Rising incidence of forest fires endangers 6,000 species worldwide

Melbourne, November 30, 2020, Monday

The incidence of forest fires due to gross neglect and human greed is increasing around the world. The increasing number of forest fires threaten the survival of more than 200 species, according to a study by the University of Melbourne. According to researcher Dr Luke Kelly, this includes 17% of dragonflies and 15% of tree species. Forest fires are on the rise in Southeast Asia, South America, from rainforests to the arctic to the Trudeau region, which has never been seen before. The forest area, already prone to fires, is in critical condition, especially in Australia, southern Europe and western Americas. The increasing incidence of fires here has prompted black care.
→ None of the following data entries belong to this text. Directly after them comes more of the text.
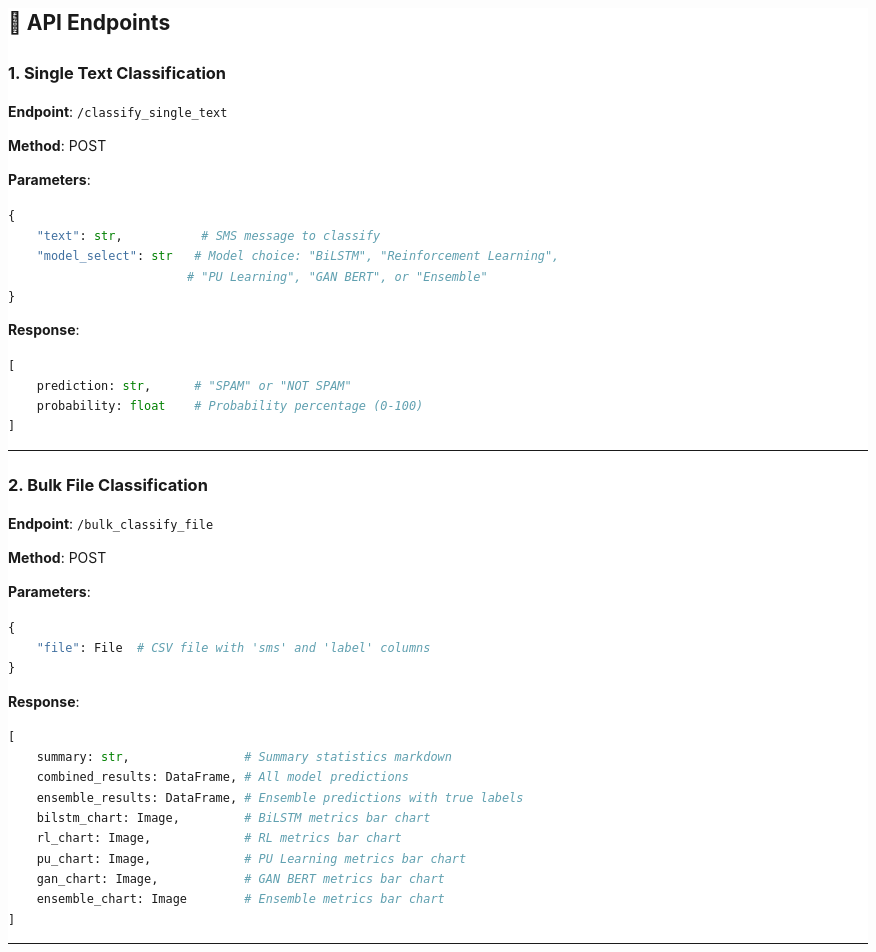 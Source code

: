 
## 🔌 API Endpoints

### 1. Single Text Classification

**Endpoint**: `/classify_single_text`

**Method**: POST

**Parameters**:
```python
{
    "text": str,           # SMS message to classify
    "model_select": str   # Model choice: "BiLSTM", "Reinforcement Learning", 
                         # "PU Learning", "GAN BERT", or "Ensemble"
}
```

**Response**:
```python
[
    prediction: str,      # "SPAM" or "NOT SPAM"
    probability: float    # Probability percentage (0-100)
]
```

---

### 2. Bulk File Classification

**Endpoint**: `/bulk_classify_file`

**Method**: POST

**Parameters**:
```python
{
    "file": File  # CSV file with 'sms' and 'label' columns
}
```

**Response**:
```python
[
    summary: str,                # Summary statistics markdown
    combined_results: DataFrame, # All model predictions
    ensemble_results: DataFrame, # Ensemble predictions with true labels
    bilstm_chart: Image,         # BiLSTM metrics bar chart
    rl_chart: Image,             # RL metrics bar chart
    pu_chart: Image,             # PU Learning metrics bar chart
    gan_chart: Image,            # GAN BERT metrics bar chart
    ensemble_chart: Image        # Ensemble metrics bar chart
]
```

---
In Australia, between August 2016 and March 2020, a fire on the east coast destroyed an area of ​​12 million hectares. However, there are exceptions in the fragmented nature of forests where fires are not only necessary but also part of the natural cycle. The risk of animal encroachment increases if fires do not break out in the African savannas. Wild animals living in open areas can force herbivorous animals to migrate. Vegetarian animals eat grass and reduce its risk of burns

In addition, even if there is a fire, the bushes do not burn much. According to a Forest Survey of India report last year, the fires are expected to expand to 121 km2 (21.50%) of India’s 218 km2. The forests of Mizoram, Chhattisgarh, Manipur, Odisha and Madhya Pradesh are the most vulnerable.